---------- Data for analysis

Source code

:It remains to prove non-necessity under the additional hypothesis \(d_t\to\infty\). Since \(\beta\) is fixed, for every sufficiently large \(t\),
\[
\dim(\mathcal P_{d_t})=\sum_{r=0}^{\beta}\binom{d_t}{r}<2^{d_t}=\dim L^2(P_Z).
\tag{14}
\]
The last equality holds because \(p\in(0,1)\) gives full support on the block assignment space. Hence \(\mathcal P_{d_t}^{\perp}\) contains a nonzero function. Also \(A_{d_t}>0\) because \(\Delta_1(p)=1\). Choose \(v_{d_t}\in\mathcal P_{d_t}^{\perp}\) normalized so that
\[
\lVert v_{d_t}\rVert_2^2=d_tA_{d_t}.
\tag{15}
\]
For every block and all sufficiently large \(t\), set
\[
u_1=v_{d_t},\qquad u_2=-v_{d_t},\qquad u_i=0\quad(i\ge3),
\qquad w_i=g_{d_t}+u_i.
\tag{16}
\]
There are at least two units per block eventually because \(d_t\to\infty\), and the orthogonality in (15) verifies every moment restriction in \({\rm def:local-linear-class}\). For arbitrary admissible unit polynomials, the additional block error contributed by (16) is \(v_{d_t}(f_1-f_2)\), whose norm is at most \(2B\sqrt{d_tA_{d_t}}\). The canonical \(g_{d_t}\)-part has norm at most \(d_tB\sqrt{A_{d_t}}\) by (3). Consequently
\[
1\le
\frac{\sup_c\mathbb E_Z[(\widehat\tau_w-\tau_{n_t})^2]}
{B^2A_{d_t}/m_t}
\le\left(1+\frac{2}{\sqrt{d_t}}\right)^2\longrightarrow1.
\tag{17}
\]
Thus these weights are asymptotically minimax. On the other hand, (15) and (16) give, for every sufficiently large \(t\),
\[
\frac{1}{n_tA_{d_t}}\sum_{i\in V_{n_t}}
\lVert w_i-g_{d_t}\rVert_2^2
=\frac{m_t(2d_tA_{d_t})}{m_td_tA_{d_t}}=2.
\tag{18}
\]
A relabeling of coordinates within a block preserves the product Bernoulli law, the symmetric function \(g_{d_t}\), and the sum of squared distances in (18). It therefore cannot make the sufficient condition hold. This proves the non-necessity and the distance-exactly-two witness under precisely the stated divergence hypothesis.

--------------------

Repeat every record exactly, so that nothing is lost or altered.

Source code

:It remains to prove non-necessity under the additional hypothesis \(d_t\to\infty\). Since \(\beta\) is fixed, for every sufficiently large \(t\),
\[
\dim(\mathcal P_{d_t})=\sum_{r=0}^{\beta}\binom{d_t}{r}<2^{d_t}=\dim L^2(P_Z).
\tag{14}
\]
The last equality holds because \(p\in(0,1)\) gives full support on the block assignment space. Hence \(\mathcal P_{d_t}^{\perp}\) contains a nonzero function. Also \(A_{d_t}>0\) because \(\Delta_1(p)=1\). Choose \(v_{d_t}\in\mathcal P_{d_t}^{\perp}\) normalized so that
\[
\lVert v_{d_t}\rVert_2^2=d_tA_{d_t}.
\tag{15}
\]
For every block and all sufficiently large \(t\), set
\[
u_1=v_{d_t},\qquad u_2=-v_{d_t},\qquad u_i=0\quad(i\ge3),
\qquad w_i=g_{d_t}+u_i.
\tag{16}
\]
There are at least two units per block eventually because \(d_t\to\infty\), and the orthogonality in (15) verifies every moment restriction in \({\rm def:local-linear-class}\). For arbitrary admissible unit polynomials, the additional block error contributed by (16) is \(v_{d_t}(f_1-f_2)\), whose norm is at most \(2B\sqrt{d_tA_{d_t}}\). The canonical \(g_{d_t}\)-part has norm at most \(d_tB\sqrt{A_{d_t}}\) by (3). Consequently
\[
1\le
\frac{\sup_c\mathbb E_Z[(\widehat\tau_w-\tau_{n_t})^2]}
{B^2A_{d_t}/m_t}
\le\left(1+\frac{2}{\sqrt{d_t}}\right)^2\longrightarrow1.
\tag{17}
\]
Thus these weights are asymptotically minimax. On the other hand, (15) and (16) give, for every sufficiently large \(t\),
\[
\frac{1}{n_tA_{d_t}}\sum_{i\in V_{n_t}}
\lVert w_i-g_{d_t}\rVert_2^2
=\frac{m_t(2d_tA_{d_t})}{m_td_tA_{d_t}}=2.
\tag{18}
\]
A relabeling of coordinates within a block preserves the product Bernoulli law, the symmetric function \(g_{d_t}\), and the sum of squared distances in (18). It therefore cannot make the sufficient condition hold. This proves the non-necessity and the distance-exactly-two witness under precisely the stated divergence hypothesis.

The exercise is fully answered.